R is a langage that has been created to manipulate data. This means that R has a lot of built-in tools and functions such as data frames, vectors, matrices and decision trees out of the box to cover your basic needs of data science and even machine learning.
Considering this, it might be tempting to not look further and use the native options provided, but this is a mistake: the alternatives procures a lot of advantages and little to no disadvantages.
They are both faster, and easier to write, and are also more customizable. In this article, we’ll see 4 domains of data science where base R is outmatched by the alternatives.
Data manipulation in base R is possible with no additional libraries, but it’s slower and less powerful than the alternatives proposed here. Here is the dataset used in the following examples :
The fastest library for data manipulation in R, with a concise syntax, that can also read and write files. It can modify the data frame directly by reference to avoid data copy, so you can work on large in memory datasets. It has no dependencies so it’s very quick to install.
Another alternative to base R, it has a verbose (and perhaps more readable) syntax. It considers data as immutable to avoid unwanted side effects at the cost of processing time. It’s still much faster at processing data than base R, but slower than data.table. It comes with a lot of dependencies from the tidyverse, it can take a while to install, but you’ll have many others useful libraries.
The ML environment in R is very different from Python: In R, most of the time, a library contains only one algorithm, and each algorithm can be implemented in different ways, in different librairies.
For example, there are at least 8 libraries implementing a Random Forest, and 12 more implements variations of decision trees. It can be difficult to choose the best one for you, especially because they all have different methods and arguments and testing them all is not a simple process.
This makes it more complicated to try different algorithms on the same dataset.
H2O is a ML library written in Java with interfaces in R, Python, and many others languages. It comes with around 20 algorithms such as Random Forest, GBM, Deep Neural Networks, K-Means, PCA and more.
It handles natively missing data, categorical columns, cross validation, multithreading and it computes all necessary metrics at the end of the model training. They are accessible from R and from a local web page to directly view all kinds of interactive graphics.
The main benefit of having multiple algorithms in a single library is the unified API to call them. It’s very easy to try different models on the same dataset as shown in the following example.
Train 3 differents models
Thanks to having the same API, it’s very easy to train multiples models on the same dataset with the same arguments. Each algorithm has specific parameters, but usually the defaults gives pretty good results.
Base R already contains an easy to use plot method, but the output is basic and not very customizable. The main advantage is that it works on a lot of different objects and the syntax is easy to learn.
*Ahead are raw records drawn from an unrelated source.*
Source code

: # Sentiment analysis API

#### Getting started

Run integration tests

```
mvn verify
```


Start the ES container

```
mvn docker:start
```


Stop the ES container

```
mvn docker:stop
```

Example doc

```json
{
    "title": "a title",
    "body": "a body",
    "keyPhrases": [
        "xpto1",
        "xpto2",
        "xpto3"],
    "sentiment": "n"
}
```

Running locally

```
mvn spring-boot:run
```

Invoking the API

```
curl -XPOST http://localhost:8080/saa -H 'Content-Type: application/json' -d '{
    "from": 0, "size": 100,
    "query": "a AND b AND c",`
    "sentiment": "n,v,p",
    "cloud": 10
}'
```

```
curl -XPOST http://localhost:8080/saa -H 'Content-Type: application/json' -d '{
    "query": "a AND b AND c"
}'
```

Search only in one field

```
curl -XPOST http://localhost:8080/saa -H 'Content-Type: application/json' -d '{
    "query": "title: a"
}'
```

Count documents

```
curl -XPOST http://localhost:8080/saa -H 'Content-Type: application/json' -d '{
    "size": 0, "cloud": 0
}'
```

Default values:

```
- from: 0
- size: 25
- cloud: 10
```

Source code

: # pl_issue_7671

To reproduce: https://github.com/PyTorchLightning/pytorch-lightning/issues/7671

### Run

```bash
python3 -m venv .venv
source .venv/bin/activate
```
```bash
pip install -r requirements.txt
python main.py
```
ggplot is harder to learn when you are beginning R because of its specific syntax, but it is much easier to customize and in general the graphs produced are more readable.
Once you get used to the syntax, it becomes much faster to use than base R. The graphics produced tends to be cleaner and more readable.
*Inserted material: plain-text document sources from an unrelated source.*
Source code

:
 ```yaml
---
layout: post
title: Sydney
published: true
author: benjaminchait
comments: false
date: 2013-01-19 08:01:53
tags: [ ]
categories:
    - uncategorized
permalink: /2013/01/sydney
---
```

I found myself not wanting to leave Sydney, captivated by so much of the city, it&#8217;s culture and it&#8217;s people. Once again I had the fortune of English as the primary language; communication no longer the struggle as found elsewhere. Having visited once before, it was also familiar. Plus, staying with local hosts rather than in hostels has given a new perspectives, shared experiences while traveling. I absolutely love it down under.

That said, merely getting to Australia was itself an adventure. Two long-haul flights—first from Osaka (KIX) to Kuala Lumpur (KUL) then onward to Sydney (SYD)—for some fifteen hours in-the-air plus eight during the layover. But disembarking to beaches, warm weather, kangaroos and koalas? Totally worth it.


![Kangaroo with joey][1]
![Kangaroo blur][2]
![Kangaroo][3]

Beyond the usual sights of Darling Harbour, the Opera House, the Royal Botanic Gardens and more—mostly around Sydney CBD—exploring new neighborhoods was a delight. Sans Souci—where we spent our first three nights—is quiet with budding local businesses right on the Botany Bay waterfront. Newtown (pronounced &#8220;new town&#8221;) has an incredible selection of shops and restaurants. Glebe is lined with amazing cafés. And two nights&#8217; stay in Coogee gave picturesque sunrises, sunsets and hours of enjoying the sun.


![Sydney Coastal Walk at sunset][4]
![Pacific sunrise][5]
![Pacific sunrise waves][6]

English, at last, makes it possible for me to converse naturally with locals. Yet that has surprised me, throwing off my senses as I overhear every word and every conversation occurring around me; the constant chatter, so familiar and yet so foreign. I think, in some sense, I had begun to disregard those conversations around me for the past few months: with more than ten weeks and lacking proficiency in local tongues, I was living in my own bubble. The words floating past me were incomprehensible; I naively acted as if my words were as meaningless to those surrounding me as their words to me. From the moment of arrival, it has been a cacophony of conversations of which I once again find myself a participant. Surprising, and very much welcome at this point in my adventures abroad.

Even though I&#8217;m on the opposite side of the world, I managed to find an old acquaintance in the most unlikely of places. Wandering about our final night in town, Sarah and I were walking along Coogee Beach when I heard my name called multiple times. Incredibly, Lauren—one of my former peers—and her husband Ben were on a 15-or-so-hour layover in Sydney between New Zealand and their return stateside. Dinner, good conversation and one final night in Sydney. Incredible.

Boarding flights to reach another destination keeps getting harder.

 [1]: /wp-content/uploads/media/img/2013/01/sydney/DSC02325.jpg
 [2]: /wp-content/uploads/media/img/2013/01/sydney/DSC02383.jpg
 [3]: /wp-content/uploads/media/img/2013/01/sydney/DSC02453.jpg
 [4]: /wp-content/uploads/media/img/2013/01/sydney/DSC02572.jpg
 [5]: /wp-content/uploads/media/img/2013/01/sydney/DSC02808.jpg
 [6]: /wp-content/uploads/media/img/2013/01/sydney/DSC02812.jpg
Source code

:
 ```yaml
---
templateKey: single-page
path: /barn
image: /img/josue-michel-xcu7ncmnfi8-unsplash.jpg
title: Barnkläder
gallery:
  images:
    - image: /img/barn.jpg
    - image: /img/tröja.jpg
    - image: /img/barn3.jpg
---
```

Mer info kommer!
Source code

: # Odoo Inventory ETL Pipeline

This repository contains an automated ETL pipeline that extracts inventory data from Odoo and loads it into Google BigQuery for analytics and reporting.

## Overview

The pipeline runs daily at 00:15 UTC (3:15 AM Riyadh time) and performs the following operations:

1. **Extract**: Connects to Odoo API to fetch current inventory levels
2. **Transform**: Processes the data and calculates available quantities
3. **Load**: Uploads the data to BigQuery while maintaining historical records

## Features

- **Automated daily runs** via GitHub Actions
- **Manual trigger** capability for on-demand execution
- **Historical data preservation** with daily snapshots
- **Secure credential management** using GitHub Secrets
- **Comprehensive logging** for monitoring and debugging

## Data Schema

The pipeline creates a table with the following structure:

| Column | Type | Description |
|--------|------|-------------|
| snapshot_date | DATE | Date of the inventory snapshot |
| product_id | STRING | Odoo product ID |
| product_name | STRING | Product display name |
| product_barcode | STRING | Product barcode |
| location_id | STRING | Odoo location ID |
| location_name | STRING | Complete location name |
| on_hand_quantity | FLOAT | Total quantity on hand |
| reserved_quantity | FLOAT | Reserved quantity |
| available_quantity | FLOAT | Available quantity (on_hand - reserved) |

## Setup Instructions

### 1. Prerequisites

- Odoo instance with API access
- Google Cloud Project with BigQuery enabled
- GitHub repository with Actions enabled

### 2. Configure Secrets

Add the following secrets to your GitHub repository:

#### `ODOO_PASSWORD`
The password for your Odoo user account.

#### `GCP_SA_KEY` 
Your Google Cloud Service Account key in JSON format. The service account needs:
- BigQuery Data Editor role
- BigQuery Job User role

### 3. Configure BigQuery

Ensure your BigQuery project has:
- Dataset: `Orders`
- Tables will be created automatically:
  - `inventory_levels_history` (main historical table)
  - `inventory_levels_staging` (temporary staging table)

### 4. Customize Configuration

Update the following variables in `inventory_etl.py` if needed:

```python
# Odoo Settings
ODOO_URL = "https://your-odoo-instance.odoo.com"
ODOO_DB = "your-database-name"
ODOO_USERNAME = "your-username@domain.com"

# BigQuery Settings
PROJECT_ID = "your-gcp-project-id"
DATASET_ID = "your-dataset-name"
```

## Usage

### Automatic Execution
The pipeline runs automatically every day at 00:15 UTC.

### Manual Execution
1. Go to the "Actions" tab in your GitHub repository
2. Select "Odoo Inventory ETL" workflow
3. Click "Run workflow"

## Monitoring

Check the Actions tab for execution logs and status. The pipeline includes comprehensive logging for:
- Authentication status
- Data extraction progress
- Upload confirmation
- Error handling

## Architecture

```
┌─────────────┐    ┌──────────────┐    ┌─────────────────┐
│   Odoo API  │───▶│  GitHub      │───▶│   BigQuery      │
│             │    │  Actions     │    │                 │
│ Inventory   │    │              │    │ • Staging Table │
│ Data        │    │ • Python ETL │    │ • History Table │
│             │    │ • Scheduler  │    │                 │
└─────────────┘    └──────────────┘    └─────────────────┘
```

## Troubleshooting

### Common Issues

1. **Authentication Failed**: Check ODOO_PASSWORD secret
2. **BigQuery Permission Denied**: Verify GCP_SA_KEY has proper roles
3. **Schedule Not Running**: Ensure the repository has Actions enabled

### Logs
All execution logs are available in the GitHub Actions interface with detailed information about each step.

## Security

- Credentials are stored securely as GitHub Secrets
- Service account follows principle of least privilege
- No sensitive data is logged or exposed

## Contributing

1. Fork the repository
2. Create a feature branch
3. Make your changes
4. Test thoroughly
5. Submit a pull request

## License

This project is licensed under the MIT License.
It’s often useful to store datasets, model metrics, and other information to disk to save time and keep track of past executions. There are multiple ways to do it, each with advantages and disavantages.
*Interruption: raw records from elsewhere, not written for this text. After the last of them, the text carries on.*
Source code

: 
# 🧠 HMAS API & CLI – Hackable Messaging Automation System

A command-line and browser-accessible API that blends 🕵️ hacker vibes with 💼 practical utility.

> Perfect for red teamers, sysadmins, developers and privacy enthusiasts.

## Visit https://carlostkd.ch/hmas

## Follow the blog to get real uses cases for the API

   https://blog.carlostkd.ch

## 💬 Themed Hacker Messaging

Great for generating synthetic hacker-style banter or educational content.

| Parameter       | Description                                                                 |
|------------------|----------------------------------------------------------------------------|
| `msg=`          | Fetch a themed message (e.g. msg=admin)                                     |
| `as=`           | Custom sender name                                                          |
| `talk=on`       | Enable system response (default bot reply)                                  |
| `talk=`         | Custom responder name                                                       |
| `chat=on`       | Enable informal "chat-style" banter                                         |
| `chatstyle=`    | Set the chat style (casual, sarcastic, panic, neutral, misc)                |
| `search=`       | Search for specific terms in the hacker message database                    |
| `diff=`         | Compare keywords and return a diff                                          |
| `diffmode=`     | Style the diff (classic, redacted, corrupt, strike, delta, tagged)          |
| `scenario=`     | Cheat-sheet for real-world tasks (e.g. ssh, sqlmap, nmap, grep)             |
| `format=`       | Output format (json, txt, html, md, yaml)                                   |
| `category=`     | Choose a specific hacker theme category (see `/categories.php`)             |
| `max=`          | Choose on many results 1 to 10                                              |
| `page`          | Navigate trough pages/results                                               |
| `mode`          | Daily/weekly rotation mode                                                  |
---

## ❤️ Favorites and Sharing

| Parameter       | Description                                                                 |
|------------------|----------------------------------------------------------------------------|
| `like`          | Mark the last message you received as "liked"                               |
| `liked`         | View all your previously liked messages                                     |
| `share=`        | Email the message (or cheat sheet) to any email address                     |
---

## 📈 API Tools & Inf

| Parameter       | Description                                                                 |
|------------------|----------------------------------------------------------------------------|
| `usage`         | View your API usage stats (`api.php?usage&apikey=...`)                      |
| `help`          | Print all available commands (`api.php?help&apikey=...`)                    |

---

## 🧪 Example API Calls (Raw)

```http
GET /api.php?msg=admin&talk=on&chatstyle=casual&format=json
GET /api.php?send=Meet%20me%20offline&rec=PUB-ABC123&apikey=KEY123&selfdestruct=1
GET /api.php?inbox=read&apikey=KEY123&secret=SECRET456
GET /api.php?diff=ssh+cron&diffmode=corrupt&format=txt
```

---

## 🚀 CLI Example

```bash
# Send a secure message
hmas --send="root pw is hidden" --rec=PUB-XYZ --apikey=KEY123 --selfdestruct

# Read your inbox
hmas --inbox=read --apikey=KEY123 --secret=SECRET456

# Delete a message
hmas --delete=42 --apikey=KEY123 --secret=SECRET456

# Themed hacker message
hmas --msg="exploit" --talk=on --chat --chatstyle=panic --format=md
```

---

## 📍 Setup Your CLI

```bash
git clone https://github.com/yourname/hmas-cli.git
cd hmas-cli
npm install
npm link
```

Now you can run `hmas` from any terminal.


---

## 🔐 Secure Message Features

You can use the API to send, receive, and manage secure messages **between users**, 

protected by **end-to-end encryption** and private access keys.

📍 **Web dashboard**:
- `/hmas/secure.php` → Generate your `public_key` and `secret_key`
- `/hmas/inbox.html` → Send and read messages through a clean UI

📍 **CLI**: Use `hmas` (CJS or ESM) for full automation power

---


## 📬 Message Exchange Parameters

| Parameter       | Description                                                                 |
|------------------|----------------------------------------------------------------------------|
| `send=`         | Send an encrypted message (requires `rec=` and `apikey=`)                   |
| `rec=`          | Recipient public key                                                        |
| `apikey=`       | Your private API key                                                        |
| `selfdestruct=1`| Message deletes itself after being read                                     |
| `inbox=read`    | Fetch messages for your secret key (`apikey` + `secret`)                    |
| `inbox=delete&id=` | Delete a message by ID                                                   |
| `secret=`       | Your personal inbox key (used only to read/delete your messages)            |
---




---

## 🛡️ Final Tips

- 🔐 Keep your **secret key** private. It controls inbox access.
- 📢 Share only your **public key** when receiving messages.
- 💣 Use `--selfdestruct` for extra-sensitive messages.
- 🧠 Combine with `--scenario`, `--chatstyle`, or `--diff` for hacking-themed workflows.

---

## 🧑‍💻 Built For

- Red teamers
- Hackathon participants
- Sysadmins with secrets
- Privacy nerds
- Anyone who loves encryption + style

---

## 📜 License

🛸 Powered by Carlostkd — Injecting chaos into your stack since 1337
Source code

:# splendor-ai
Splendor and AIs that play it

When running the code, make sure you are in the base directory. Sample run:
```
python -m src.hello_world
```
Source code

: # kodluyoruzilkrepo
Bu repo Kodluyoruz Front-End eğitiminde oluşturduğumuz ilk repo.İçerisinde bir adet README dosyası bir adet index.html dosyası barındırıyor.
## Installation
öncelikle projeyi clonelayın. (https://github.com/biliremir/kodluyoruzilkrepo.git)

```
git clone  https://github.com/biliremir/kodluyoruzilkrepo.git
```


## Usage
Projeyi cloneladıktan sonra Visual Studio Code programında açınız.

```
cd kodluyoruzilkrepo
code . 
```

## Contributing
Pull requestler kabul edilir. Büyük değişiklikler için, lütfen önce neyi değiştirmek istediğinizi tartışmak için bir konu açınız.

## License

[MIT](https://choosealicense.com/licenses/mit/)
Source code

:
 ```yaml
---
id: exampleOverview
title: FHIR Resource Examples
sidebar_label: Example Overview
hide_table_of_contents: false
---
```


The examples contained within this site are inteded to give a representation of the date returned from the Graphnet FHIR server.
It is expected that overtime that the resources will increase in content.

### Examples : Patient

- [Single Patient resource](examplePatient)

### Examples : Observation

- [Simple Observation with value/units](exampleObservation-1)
There are 2 native solutions to store data to disk. Either write a data frame as csv, or store any object as binary in a R specific format. Storing a .csv makes it easy to read from any other application or langage, but the file takes up more space, and it only works on tabular data. The binary storage is faster but it’s specific to R and cannot be used to share data to others applications. For each example, we’ll see how to write and then read the dataset.
If you need to store data as .csv, data.table is the fastest way to do it. It’s tens to hundreds of times faster than base R, and you get the same file at the end.
If you need speed, a small file size, and a standard format, the arrow library combines all 3 when storing data as a parquet file. It’s not quite as fast as data.table but having a parquet file can be very useful. For example you can store the file on an hdfs or aws s3, and directly declare a Impala / Athena table on the file itself, no additional copy required. To makes things even easier, the arrow library accepts s3 URI when reading and writing data.